RD Sharma Solutions Class 7 Constructions Exercise 17.3

RD Sharma Solutions Class 7 Chapter 17 Exercise 17.3

RD Sharma Class 7 Solutions Chapter 17 Ex 17.3 PDF Free Download

Exercise 17.3

Q1. Draw \(\triangle ABC\)  in which AB = 3 cm, BC= 5 cm and \(\angle Q=70^{\circ}\).

1

Steps of construction:

  1. Draw a line segment AB of length 3 cm.
  2. Draw \(\angle XBA =70^{\circ}\).
  3. Cut an arc on BX at a distance of 5 cm at C.
  4. Join AC to get the required triangle.

 

 

Q2. Draw \(\triangle ABC\)  in which \(\angle A=70^{\circ}\)., AB = 4 cm and AC= 6 cm. Measure BC.

2

Steps of construction:

  1. Draw a line segment AC of length 6 cm.
  2. Draw \(\angle XAC =70^{\circ}\).
  3. Cut an arc on AX at a distance of 4 cm at B.
  4. Join BC to get the desired triangle.
  5. We see that BC = 6 cm.

 

 

Q3. Draw an isosceles triangle in which each of the equal sides is of length 3 cm and the angle between them is \(45^{\circ}\).

3

Steps of construction:

Draw a line segment PQ of length 3 cm.

Draw \(\angle QPX =45^{\circ}\).

Cut an arc on PX at a distance of 3 cm at R.

Join QR to get the required triangle.

 

Q4. Draw \(\triangle ABC\)  in which \(\angle A=120^{\circ}\), AB = AC =3 cm.

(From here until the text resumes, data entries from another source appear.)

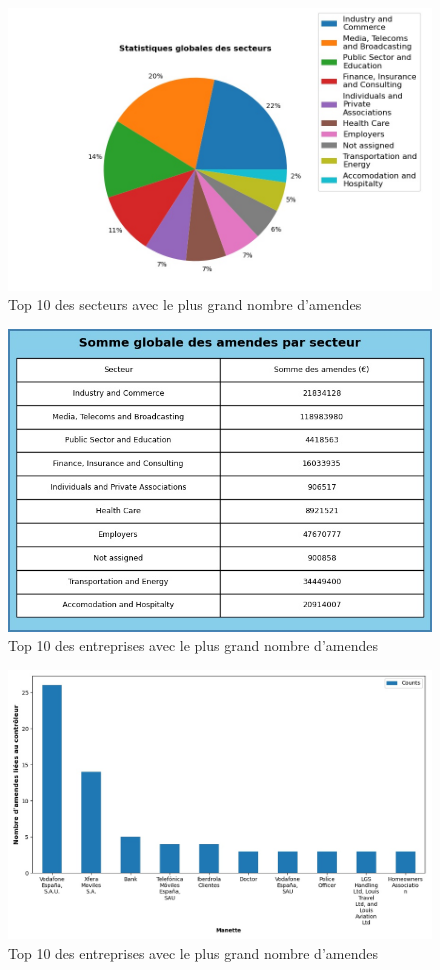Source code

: \documentclass[french]{article}
\begin{document}
\newpage

	\begin{multicols}{2}
	\begin{figure}
		[H]\centering\includegraphics[width=1.0\linewidth]{graphs/sector_data}
		\caption{Top 10 des secteurs avec le plus grand nombre d'amendes}
	\end{figure}
	\begin{figure}
		[H]\centering\includegraphics[width=1\linewidth]{graphs/sector_data_fines}
		\caption{Top 10 des entreprises avec le plus grand nombre d'amendes}
	 \end{figure}
	
	\end{multicols}
	
	
	
	\begin{figure}
		[H]\centering\includegraphics[width=0.6\linewidth]{graphs/top10_controller}
		\caption{Top 10 des entreprises avec le plus grand nombre d'amendes}
	\end{figure}
	
\end{document}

Measure \(\angle B\) and \(\angle C\).  

4

Steps of construction:

  1. Draw a line segment AC of length 3 cm.
  2. Draw \(\angle XAC =120^{\circ}\).
  3. Cut an arc on AX at a distance of 3 cm at B.
  4. Join BC to get the required triangle.

By measuring, we get \(\angle B\)= \(\angle C\)= \(30^{\circ}\).

 

Q5. Draw \(\triangle ABC\)  in which \(\angle C=90^{\circ}\) and AC = BC = 4 cm.

5

Steps of construction:

  1. Draw a line segment BC of length 4 cm.
  2. At C, draw \(\angle BCY=90^{\circ}\).
  3. Cut an arc on CY at a distance of 4 cm at A.
  4. Join AB. ABC is the required triangle.

 

 

Q6. Draw a triangle ABC in which BC= 4 cm, AB = 3 cm and \(\angle B=45^{\circ}\). Also, draw a perpendicular from A on BC.

6

Steps of construction:

  1. Draw a line segment AB of length 3 cm.
  2. Draw an angle of \(45^{\circ}\) and cut an arc at this angle at a radius of 4 cm at C.
  3. Join AC to get the required triangle.
  4. With A as centre, draw intersecting arcs at M and N.
  5. With centre M and radius more than half of MN, cut an arc on the opposite side of A.
  6. With N as centre and radius the same as in the previous step, cut an arc intersecting the previous arc at E.
  7. Join AE, it meets BC at D, then AE is the required perpendicular.

 

 

Q7. Draw a triangle ABC with AB = 3 cm, BC = 4 cm and \(\angle B=60^{\circ}\). Also, draw the bisector of angles C and A of the triangle, meeting in a point O. Measure \(\angle COA\).

7

Steps of construction:

Draw a line segment BC = 4 cm.

Draw \(\angle CBX=60^{\circ}\).

Draw an arc on BX at a radius of 3 cm cutting BX at A.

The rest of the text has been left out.